▸ TASK REQUIREMENTS
Return the records word for word. Pictures do not belong in the copy.

(Saved entries)

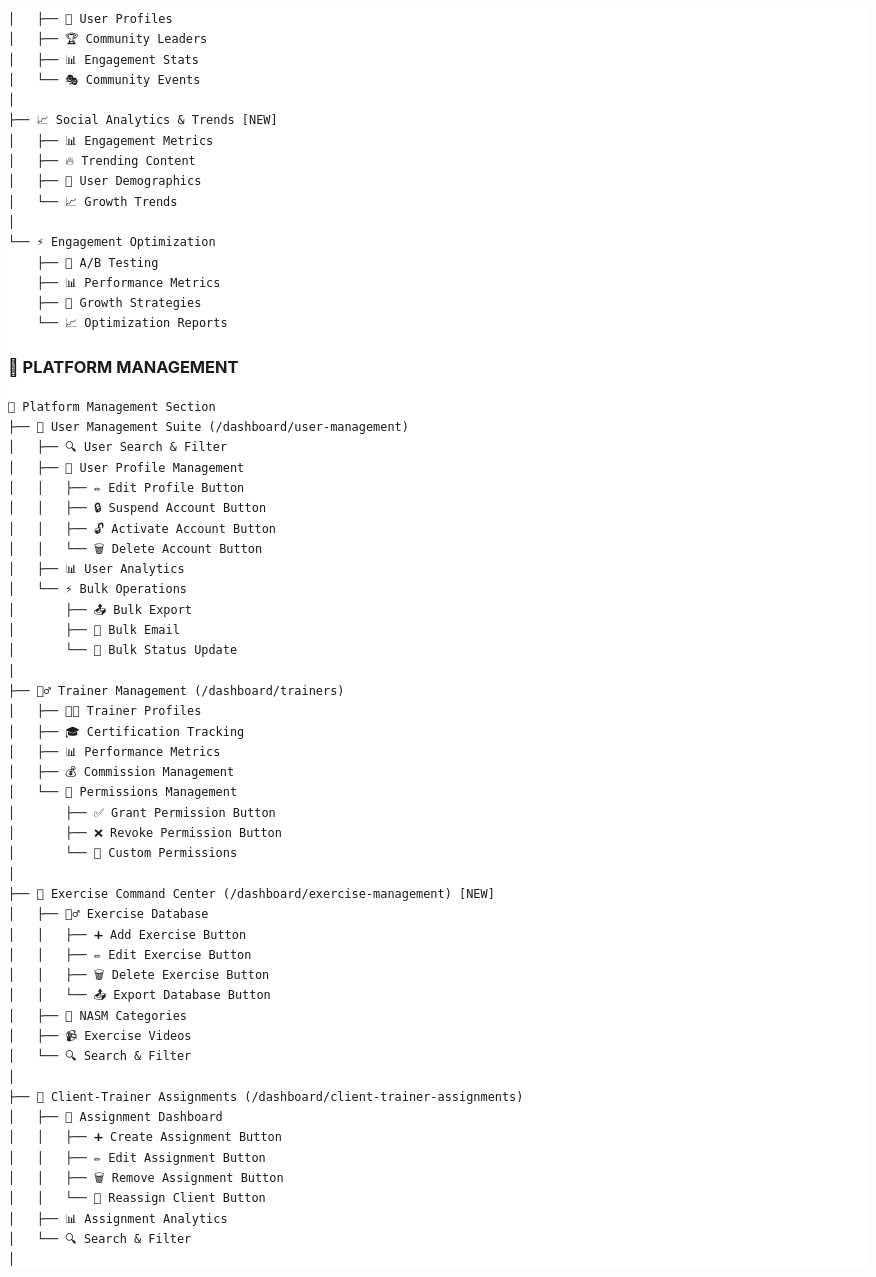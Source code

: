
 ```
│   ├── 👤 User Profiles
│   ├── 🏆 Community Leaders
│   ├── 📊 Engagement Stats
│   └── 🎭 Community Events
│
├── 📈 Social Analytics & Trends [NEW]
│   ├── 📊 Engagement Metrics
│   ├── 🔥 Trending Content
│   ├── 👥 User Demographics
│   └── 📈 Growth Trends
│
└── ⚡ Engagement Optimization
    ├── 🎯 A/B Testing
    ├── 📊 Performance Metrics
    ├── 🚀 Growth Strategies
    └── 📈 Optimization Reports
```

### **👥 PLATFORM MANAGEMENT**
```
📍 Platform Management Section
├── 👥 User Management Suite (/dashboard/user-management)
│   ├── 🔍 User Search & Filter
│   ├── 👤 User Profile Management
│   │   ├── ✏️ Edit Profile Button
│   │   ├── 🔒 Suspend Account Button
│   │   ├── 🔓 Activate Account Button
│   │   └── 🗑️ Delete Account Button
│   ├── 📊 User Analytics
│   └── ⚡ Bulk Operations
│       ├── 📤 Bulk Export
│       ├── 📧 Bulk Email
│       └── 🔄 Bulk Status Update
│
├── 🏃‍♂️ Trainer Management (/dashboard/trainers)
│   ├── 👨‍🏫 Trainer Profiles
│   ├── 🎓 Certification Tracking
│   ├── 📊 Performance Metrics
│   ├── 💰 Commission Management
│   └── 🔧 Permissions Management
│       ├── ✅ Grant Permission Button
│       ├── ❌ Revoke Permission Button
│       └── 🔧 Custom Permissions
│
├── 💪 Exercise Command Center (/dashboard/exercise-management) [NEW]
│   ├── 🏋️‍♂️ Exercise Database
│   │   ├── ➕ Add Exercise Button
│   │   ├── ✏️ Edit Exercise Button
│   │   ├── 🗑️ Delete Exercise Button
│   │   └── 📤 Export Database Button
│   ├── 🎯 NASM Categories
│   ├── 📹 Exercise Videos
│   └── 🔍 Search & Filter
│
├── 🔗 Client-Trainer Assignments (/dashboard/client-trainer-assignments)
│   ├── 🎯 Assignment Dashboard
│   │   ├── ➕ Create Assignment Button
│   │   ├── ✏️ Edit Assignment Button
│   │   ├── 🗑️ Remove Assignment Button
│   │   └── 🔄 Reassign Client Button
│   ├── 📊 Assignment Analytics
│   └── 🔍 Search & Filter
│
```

▸ REPLY TO THE EXERCISE
Source code

:
 ```
│   ├── 👤 User Profiles
│   ├── 🏆 Community Leaders
│   ├── 📊 Engagement Stats
│   └── 🎭 Community Events
│
├── 📈 Social Analytics & Trends [NEW]
│   ├── 📊 Engagement Metrics
│   ├── 🔥 Trending Content
│   ├── 👥 User Demographics
│   └── 📈 Growth Trends
│
└── ⚡ Engagement Optimization
    ├── 🎯 A/B Testing
    ├── 📊 Performance Metrics
    ├── 🚀 Growth Strategies
    └── 📈 Optimization Reports
```

### **👥 PLATFORM MANAGEMENT**
```
📍 Platform Management Section
├── 👥 User Management Suite (/dashboard/user-management)
│   ├── 🔍 User Search & Filter
│   ├── 👤 User Profile Management
│   │   ├── ✏️ Edit Profile Button
│   │   ├── 🔒 Suspend Account Button
│   │   ├── 🔓 Activate Account Button
│   │   └── 🗑️ Delete Account Button
│   ├── 📊 User Analytics
│   └── ⚡ Bulk Operations
│       ├── 📤 Bulk Export
│       ├── 📧 Bulk Email
│       └── 🔄 Bulk Status Update
│
├── 🏃‍♂️ Trainer Management (/dashboard/trainers)
│   ├── 👨‍🏫 Trainer Profiles
│   ├── 🎓 Certification Tracking
│   ├── 📊 Performance Metrics
│   ├── 💰 Commission Management
│   └── 🔧 Permissions Management
│       ├── ✅ Grant Permission Button
│       ├── ❌ Revoke Permission Button
│       └── 🔧 Custom Permissions
│
├── 💪 Exercise Command Center (/dashboard/exercise-management) [NEW]
│   ├── 🏋️‍♂️ Exercise Database
│   │   ├── ➕ Add Exercise Button
│   │   ├── ✏️ Edit Exercise Button
│   │   ├── 🗑️ Delete Exercise Button
│   │   └── 📤 Export Database Button
│   ├── 🎯 NASM Categories
│   ├── 📹 Exercise Videos
│   └── 🔍 Search & Filter
│
├── 🔗 Client-Trainer Assignments (/dashboard/client-trainer-assignments)
│   ├── 🎯 Assignment Dashboard
│   │   ├── ➕ Create Assignment Button
│   │   ├── ✏️ Edit Assignment Button
│   │   ├── 🗑️ Remove Assignment Button
│   │   └── 🔄 Reassign Client Button
│   ├── 📊 Assignment Analytics
│   └── 🔍 Search & Filter
│
```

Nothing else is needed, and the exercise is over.